A study by Dieriks et al. observed that pericytes in the olfactory bulb (a brain region related to smell) could absorb αSyn from nearby neurons—and even pass it along to other pericytes. This suggests that pericytes may be actively involved in the spread of αSyn through the brain. Another possible route for αSyn to travel is through secretion by one cell and uptake by another, though more research is needed to determine which mechanism is more dominant—or whether both are at play.

Beyond protein spread, breakdown of the blood-brain barrier has also been linked to Parkinson's disease. Post-mortem studies show that people with Parkinson's disease often have more leaky blood-brain barriers, and it has been suggested that even the non-aggregated (monomeric) form of αSyn could damage pericytes and contribute to this barrier breakdown.

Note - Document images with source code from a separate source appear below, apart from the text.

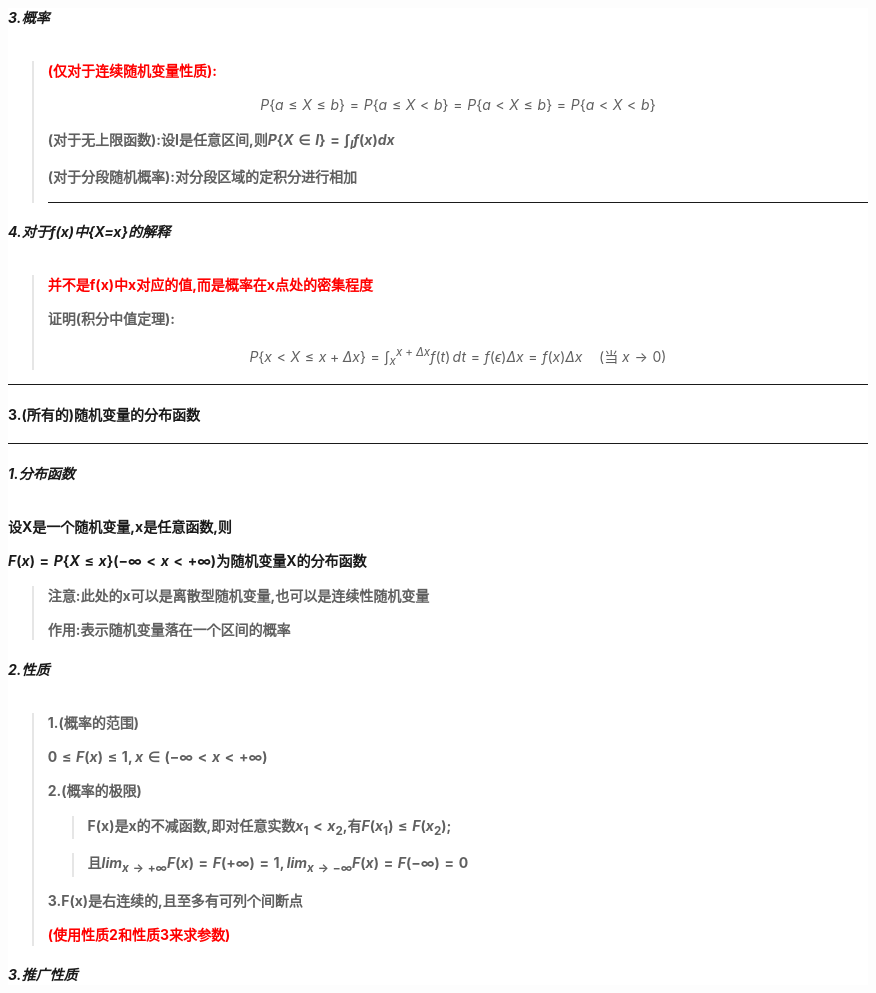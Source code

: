 ###### **3.概率**

>**<font color=red>(仅对于连续随机变量性质):</font>**
>
>$$P\{a\leq{X}\leq{b}\} = P\{a\leq{X}<{b}\} = P\{a<{X}\leq{b}\} = P\{a<{X}<{b}\}$$
>
>**(对于无上限函数):设I是任意区间,则$P\{X \in I \} = \int_I f(x)dx$**
>
>**(对于分段随机概率):对分段区域的定积分进行相加**
>
>***

###### **4.对于f(x)中{X=x}的解释**

>**<font color=red>并不是f(x)中x对应的值,而是概率在x点处的密集程度</font>**
>
>**证明(积分中值定理):**
>
>$$P\{x < X \leq x + \Delta x\} = \int_{x}^{x + \Delta x} f(t) \, dt = f(\epsilon) \Delta x = f(x) \Delta x \quad (\text{当 } x \rightarrow 0)$$

***

#### **3.(所有的)随机变量的分布函数**

***
###### **1.分布函数**

**设X是一个随机变量,x是任意函数,则**

**$F(x) = P\{X \leq x\} (-\infty < x < +\infty)$为随机变量X的分布函数**

>**注意:此处的x可以是离散型随机变量,也可以是连续性随机变量**
>
>**作用:表示随机变量落在一个区间的概率**

###### **2.性质**

>**1.(概率的范围)**
>
>**$0 \leq F(x) \leq 1,x \in (-\infty < x < +\infty)$** 
>
>**2.(概率的极限)**
>
>>   **F(x)是x的不减函数,即对任意实数$x_1<x_2$,有$F(x_1)\leq{F(x_2)}$;**
>
>>   **且${lim}_{x \rightarrow{+\infty}}F(x) = F(+\infty) = 1 , {lim}_{x \rightarrow{-\infty}}F(x) = F(-\infty) = 0$**
>
>**3.F(x)是右连续的,且至多有可列个间断点**
>
>**<font color=red>(使用性质2和性质3来求参数)</font>**

###### **3.推广性质**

Genetics also plays a key role in Parkinson's disease, especially in early-onset cases. However, even in sporadic (non-inherited) Parkinson's disease, several genes have been associated with increased risk:

- SNCA: This gene encodes the αSyn protein itself. Mutations often affect the beginning of the protein (N-terminus), making it more likely to form the harmful fibrils found in Lewy bodies.
- LRRK2: Encodes a kinase enzyme that helps control how microglia (the brain’s immune cells) clear αSyn. Certain mutations increase LRRK2 activity, which reduces αSyn cleanup, allowing it to build up.
- PRKN (Parkin): Encodes an enzyme that tags proteins for degradation. When this process fails due to mutations, various proteins build up, although their exact role in Parkinson's disease remains unclear.
- PINK1: Works closely with Parkin and is responsible for helping recruit it to damaged cell parts.
- DJ-1: Protects cells from oxidative stress and helps regulate immune responses.
- ATP13A2: Although not fully understood, it seems to help break down αSyn aggregates and may play a role in protecting cells.

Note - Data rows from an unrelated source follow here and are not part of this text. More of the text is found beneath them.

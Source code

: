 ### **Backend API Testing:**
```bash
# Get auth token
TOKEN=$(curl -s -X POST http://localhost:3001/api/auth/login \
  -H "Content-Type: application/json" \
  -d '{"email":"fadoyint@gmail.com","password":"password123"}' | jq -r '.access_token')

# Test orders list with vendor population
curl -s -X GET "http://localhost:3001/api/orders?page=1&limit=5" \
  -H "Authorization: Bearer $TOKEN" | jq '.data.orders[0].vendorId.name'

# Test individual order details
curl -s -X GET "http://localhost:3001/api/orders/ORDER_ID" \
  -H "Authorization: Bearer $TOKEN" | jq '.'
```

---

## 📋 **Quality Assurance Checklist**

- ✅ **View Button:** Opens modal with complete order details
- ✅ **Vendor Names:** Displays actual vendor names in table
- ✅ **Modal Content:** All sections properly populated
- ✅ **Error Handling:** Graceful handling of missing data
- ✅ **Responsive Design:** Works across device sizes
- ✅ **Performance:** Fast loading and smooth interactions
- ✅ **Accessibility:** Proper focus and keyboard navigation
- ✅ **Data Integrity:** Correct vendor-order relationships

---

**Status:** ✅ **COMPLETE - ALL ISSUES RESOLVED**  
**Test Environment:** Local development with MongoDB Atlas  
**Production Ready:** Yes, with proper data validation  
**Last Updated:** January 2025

Some of these genes linked to Parkinson’s have also been suggested to play roles in cardiovascular diseases, though this is an emerging area of study.

== Lineage and zonation ==
Typically, vSMCs wrap around larger vessels: they form a dense continuum spindling around arteries, arterioles and precapillary arterioles; while around postcapillary venules, vSMCs adopt a different morphology: individual cell bodies extending thing branching processes, that become more stellate-like around venules and veins. The cell body of pericytes has a round shape extending a few processes in a longitudinal fashion along the capillaries.

Recently, efforts have been undertaken using single cell sequencing on mural cells to try to characterize their molecular signature along the blood vessels. This showed that there is a zonation in their expression patterns by which they can be grouped into different subsets, but no singular markers have been found so far that can identify unequivocally any of the cell types.